Problem statement -
This exercise asks for every line of the material that contains the word "Dittrich".

Provided entries START

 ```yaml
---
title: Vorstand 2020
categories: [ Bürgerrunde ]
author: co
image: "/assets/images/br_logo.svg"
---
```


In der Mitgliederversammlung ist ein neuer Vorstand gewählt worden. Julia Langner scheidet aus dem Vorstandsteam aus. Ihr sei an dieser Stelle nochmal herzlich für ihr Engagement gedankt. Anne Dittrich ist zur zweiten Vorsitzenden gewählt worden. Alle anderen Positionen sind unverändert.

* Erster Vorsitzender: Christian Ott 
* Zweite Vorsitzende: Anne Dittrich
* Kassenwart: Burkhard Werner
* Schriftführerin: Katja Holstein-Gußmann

Provided entries END

Problem solution -
In der Mitgliederversammlung ist ein neuer Vorstand gewählt worden. Julia Langner scheidet aus dem Vorstandsteam aus. Ihr sei an dieser Stelle nochmal herzlich für ihr Engagement gedankt. Anne Dittrich ist zur zweiten Vorsitzenden gewählt worden. Alle anderen Positionen sind unverändert.
* Zweite Vorsitzende: Anne Dittrich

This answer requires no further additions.